Health problems of adolescent and adult patients with 21-hydroxylase deficiency

Abstract

Twenty-one-hydroxylase deficiency (21-OHD) is one of the most common forms of congenital adrenal hyperplasias. Since the disease requires life-long steroid hormone replacement, transition from pediatric clinical care to adolescent and adult care is necessary. Recently, several studies have shown that morbidity and quality of life in adolescent and adult patients with 21-OHD are impaired by obesity, hypertension, diabetes mellitus, impaired glucose tolerance, dyslipidemia, and osteoporosis. In addition, excess adrenal androgen impairs fertility in both females and males. This mini review discusses the current health problems in adolescent and adult patients with 21-OHD and ways to prevent them.

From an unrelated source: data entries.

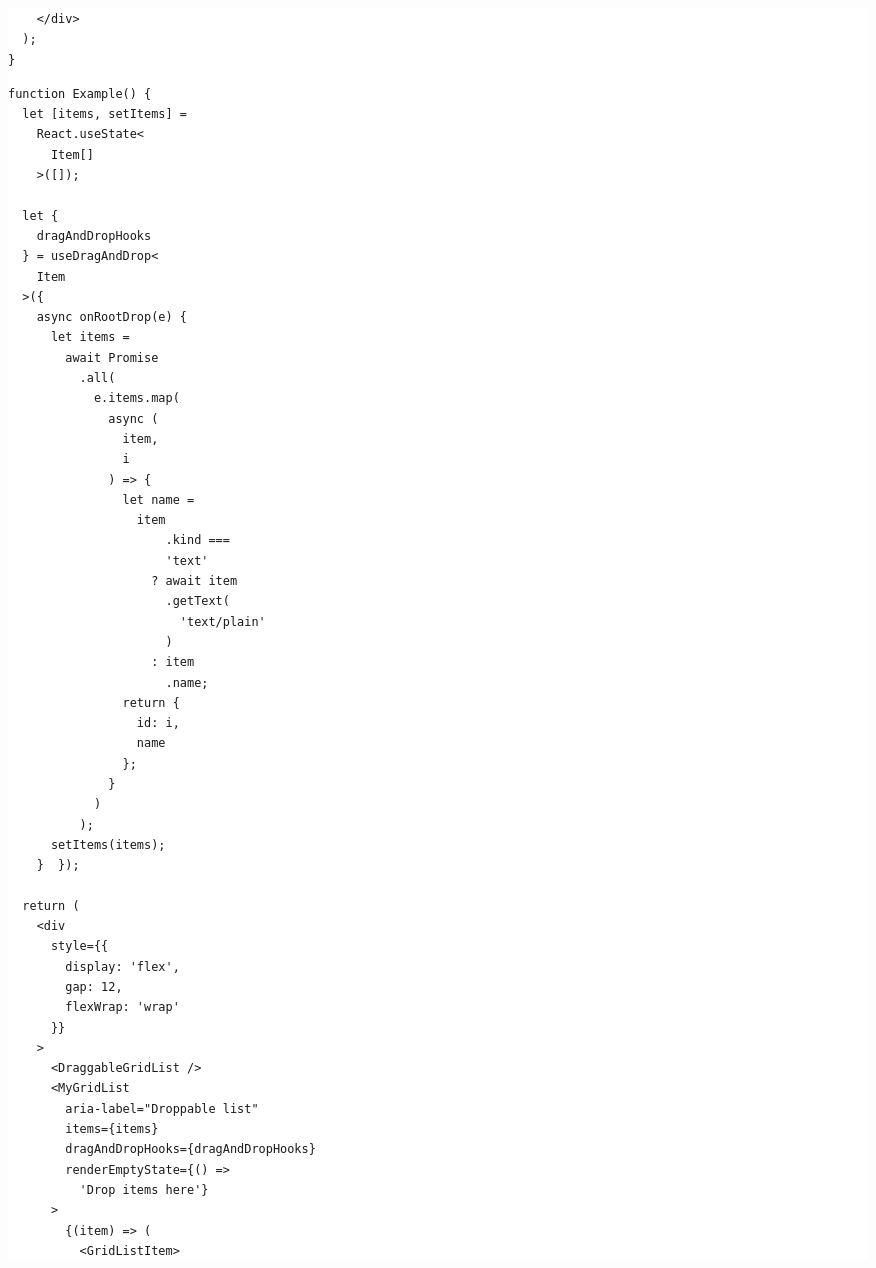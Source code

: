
 ```
    </div>
  );
}
```

```
function Example() {
  let [items, setItems] =
    React.useState<
      Item[]
    >([]);

  let {
    dragAndDropHooks
  } = useDragAndDrop<
    Item
  >({
    async onRootDrop(e) {
      let items =
        await Promise
          .all(
            e.items.map(
              async (
                item,
                i
              ) => {
                let name =
                  item
                      .kind ===
                      'text'
                    ? await item
                      .getText(
                        'text/plain'
                      )
                    : item
                      .name;
                return {
                  id: i,
                  name
                };
              }
            )
          );
      setItems(items);
    }  });

  return (
    <div
      style={{
        display: 'flex',
        gap: 12,
        flexWrap: 'wrap'
      }}
    >
      <DraggableGridList />
      <MyGridList
        aria-label="Droppable list"
        items={items}
        dragAndDropHooks={dragAndDropHooks}
        renderEmptyState={() =>
          'Drop items here'}
      >
        {(item) => (
          <GridListItem>
```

Keywords: 21-hydroxylase deficiency; adolescent; adult; fertility; obesity.

Fig. 1.

Endocrine imbalances in 21-OHD. * PAE: Prenatal androgen excess. # TART: Testicular adrenal rest tumor. ## OART: Ovarian adrenal rest tumor. Prenatal androgen excess causes virilization of the female fetus. In addition to high postnatal androgen, high prenatal levels of androgen from the adrenal gland may be related to the development of obesity, insulin resistance, and metabolic problems (bold arrow).

Fig. 2.

(A) Factors affecting male infertility. In adult males with 21-OHD, TARTs are frequently observed, affecting male fertility. (B) Factors affecting female infertility. In females, excess androgen and progesterone from the adrenal gland affects the ovaries, hypothalamic-pituitary-ovarian axis, and the uterus, resulting in infertility. In addition, vaginal insufficiency with dyspareunia after surgery is related to a low fertility rate. * TART: Testicular adrenal rest tumor. # HPO: Hypothalamic-pituitary-ovary.